Нам казалось, что трактаты и эссе Льюиса в высшей степени современны, но степень эта, видимо, не была "высшей". Наверное, она и сейчас не высшая; однако теперь намного легче представить себе, что под каждым из них стоит нынешняя дата. Тогда мода на религиозность была, но не все об этом знали. Попытки выдать свои пристрастия за волю Божью тоже были, но как мало, как скрыто! А вот вседозволенность была и есть, и никакие моды с ней не справляются.

Льюис, просто и твердо веривший в Провидение, был бы рад, что его смогут читать многие и темы его важны для многих. Он был бы рад, если это так; я не знаю, так ли это.
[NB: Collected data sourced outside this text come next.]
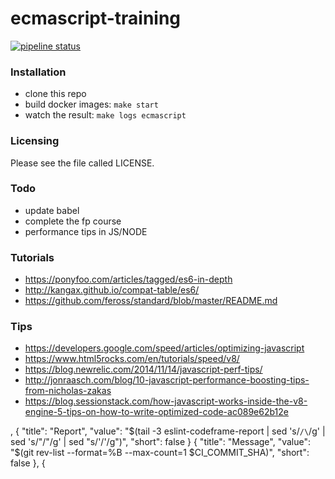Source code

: # ecmascript-training

[![pipeline status](https://gitlab.com/particle4dev/ecmascript-training/badges/develop/pipeline.svg)](https://gitlab.com/particle4dev/ecmascript-training/commits/develop)

### Installation
+ clone this repo
+ build docker images: `make start`
+ watch the result: `make logs ecmascript`

### Licensing
Please see the file called LICENSE.

### Todo

- update babel
- complete the fp course
- performance tips in JS/NODE

### Tutorials
- https://ponyfoo.com/articles/tagged/es6-in-depth
- http://kangax.github.io/compat-table/es6/
- https://github.com/feross/standard/blob/master/README.md

### Tips

- https://developers.google.com/speed/articles/optimizing-javascript
- https://www.html5rocks.com/en/tutorials/speed/v8/
- https://blog.newrelic.com/2014/11/14/javascript-perf-tips/
- http://jonraasch.com/blog/10-javascript-performance-boosting-tips-from-nicholas-zakas
- https://blog.sessionstack.com/how-javascript-works-inside-the-v8-engine-5-tips-on-how-to-write-optimized-code-ac089e62b12e


,
          {
            \"title\": \"Report\",
            \"value\": \"$(tail -3 eslint-codeframe-report | sed 's/`/\`/g' | sed 's/"/\"/g' | sed "s/'/\'/g")\",
            \"short\": false
          }
          {
            \"title\": \"Message\",
            \"value\": \"$(git rev-list --format=%B --max-count=1 $CI_COMMIT_SHA)\",
            \"short\": false
          },
          {



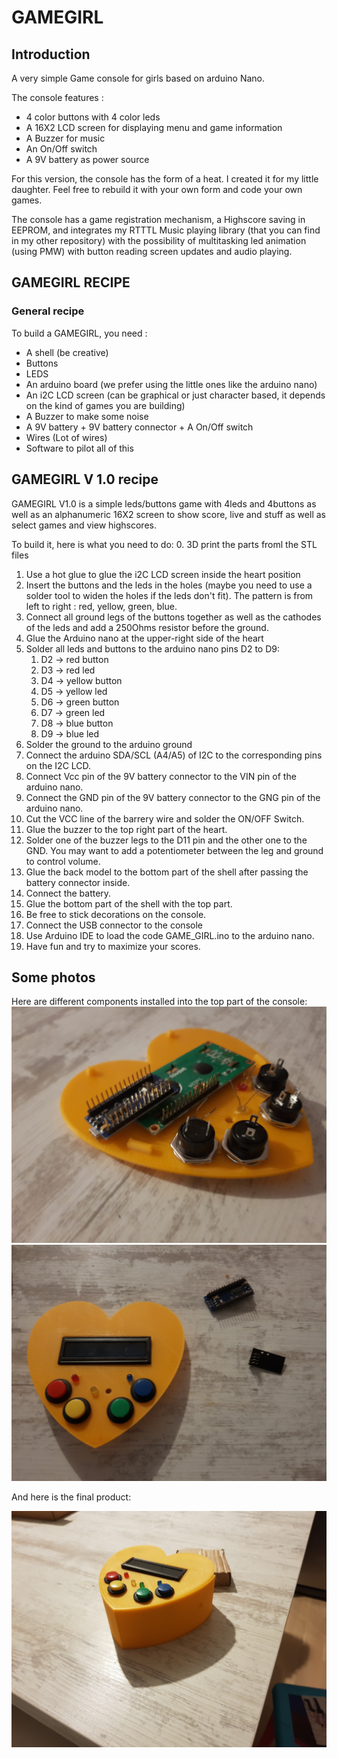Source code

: # GAMEGIRL
## Introduction
A very simple Game console for girls based on arduino Nano.

The console features :
- 4 color buttons with 4 color leds
- A 16X2 LCD screen for displaying menu and game information
- A Buzzer for music
- An On/Off switch
- A 9V battery as power source

For this version, the console has the form of a heat. I created it for my little daughter. Feel free to rebuild it with your own form and code your own games.


The console has a game registration mechanism, a Highscore saving in EEPROM, and integrates my RTTTL Music playing library (that you can find in my other repository) with the possibility of multitasking led animation (using PMW) with button reading screen updates and audio playing.

## GAMEGIRL RECIPE
### General recipe
To build a GAMEGIRL, you need :
- A shell (be creative)
- Buttons
- LEDS
- An arduino board (we prefer using the little ones like the arduino nano)
- An i2C LCD screen (can be graphical or just character based, it depends on the kind of games you are building)
- A Buzzer to make some noise
- A 9V battery + 9V battery connector + A On/Off switch
- Wires (Lot of wires)
- Software to pilot all of this

## GAMEGIRL V 1.0 recipe
GAMEGIRL V1.0 is a simple leds/buttons game with 4leds and 4buttons as well as an alphanumeric 16X2 screen to show score, live and stuff as well as select games and view highscores.

To build it, here is what you need to do:
0. 3D print the parts froml the STL files
1. Use a hot glue to glue the i2C LCD screen inside the heart position
2. Insert the buttons and the leds in the holes (maybe you need to use a solder tool to widen the holes if the leds don't fit). The pattern is from left to right : red, yellow, green, blue.
3. Connect all ground legs of the buttons together as well as the cathodes of the leds and add a 250Ohms resistor before the ground.  
4. Glue the Arduino nano at the upper-right side of the heart
5. Solder all leds and buttons to the arduino nano pins D2 to D9:
    1. D2 -> red button
    2. D3 -> red led
    3. D4 -> yellow button
    4. D5 -> yellow led
    5. D6 -> green button
    6. D7 -> green led
    7. D8 -> blue button
    8. D9 -> blue led
6. Solder the ground to the arduino ground
7. Connect the arduino SDA/SCL (A4/A5) of I2C to the corresponding pins on the I2C LCD.
8. Connect Vcc pin of the 9V battery connector to the VIN pin of the arduino nano.
9. Connect the GND pin of the 9V battery connector to the GNG pin of the arduino nano.
10. Cut the VCC line of the barrery wire and solder the ON/OFF Switch.
11. Glue the buzzer to the top right part of the heart.
12. Solder one of the buzzer legs to the D11 pin and the other one to the GND. You may want to add a potentiometer between the leg and ground to control volume.
13. Glue the back model to the bottom part of the shell after passing the battery connector inside.
14. Connect the battery.
15. Glue the bottom part of the shell with the top part.
16. Be free to stick decorations on the console.
17. Connect the USB connector to the console
18. Use Arduino IDE to load the code GAME_GIRL.ino to the arduino nano.
19. Have fun and try to maximize your scores.

## Some photos
Here are different components installed into the top part of the console:
![Alt Text](photos/components.jpg?v=4&s=200)
![Alt Text](photos/Components_placed.jpg?v=4&s=200)

And here is the final product:

![Alt Text](photos/final_product.jpg?v=4&s=200)


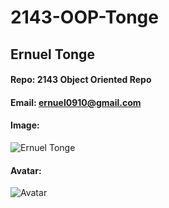 # 2143-OOP-Tonge
## Ernuel Tonge
#### Repo: 2143 Object Oriented Repo
#### Email: ernuel0910@gmail.com
#### Image:

![Ernuel Tonge](https://pbs.twimg.com/media/FhyHYF_XEAQEg1v?format=jpg&name=large)


#### Avatar:
![Avatar]((https://images.sw.cdn.siemens.com/siemens-disw-assets/public/6i6Vk3yGVZZnSQ7HZQVLby/en-US/MBSE-Connects-Concept-Design-and-Product-Engineering-640x360.png?auto=format%2Ccompress&w=640&h=360&q=60&fit=crop))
Сравнительно долгий, почти двадцатилетний, опыт "самиздатовской" жизни Льюиса подсказывает, что этот писатель разделил судьбу всего, что есть в христианстве, – он очень нужен (и не только христианам), его все время читают, но почти не слышат и не могут толком понять.

Если мы вынесем за скобки все беды "самиздатовского" слова – от искажений до вольной или невольной эзотеричности, – останется печальный факт: чаще всего в Льюисе ценят ум. Видимо, темнота наша и униженность дошли до того, что первым возникало ощущение причастности к какой-то очень высокой интеллектуальной жизни. Оксфордские коллеги Льюиса (не друзья, просто коллеги) этому бы удивились. Как всякого христианина, его считали старомодным и простодушным. Надо сказать, его это почти не волновало.

Конечно, умным он был, а вот высокоумным – не был. Обычно подчеркивают его логичность, и сам он подчеркивал ценность логичного размышления. Однако на свете уже немало книг, критикующих Льюиса именно со стороны логики. Ответить на них трудно, сторонники его просто ими возмущаются. Я долго не могла понять, почему не возмущаюсь, хотя очень люблю Льюиса. Наконец, кажется, поняла.

В "Размышлении о псалмах" (1958) Льюис пишет, что Послания апостола Павла никак не удается превратить ни в научный трактат, ни даже в прямое назидание, и, порассуждав об этом, прибавляет, что это хорошо: простое свидетельство христианской жизни само по себе важнее и трактатов, и назиданий.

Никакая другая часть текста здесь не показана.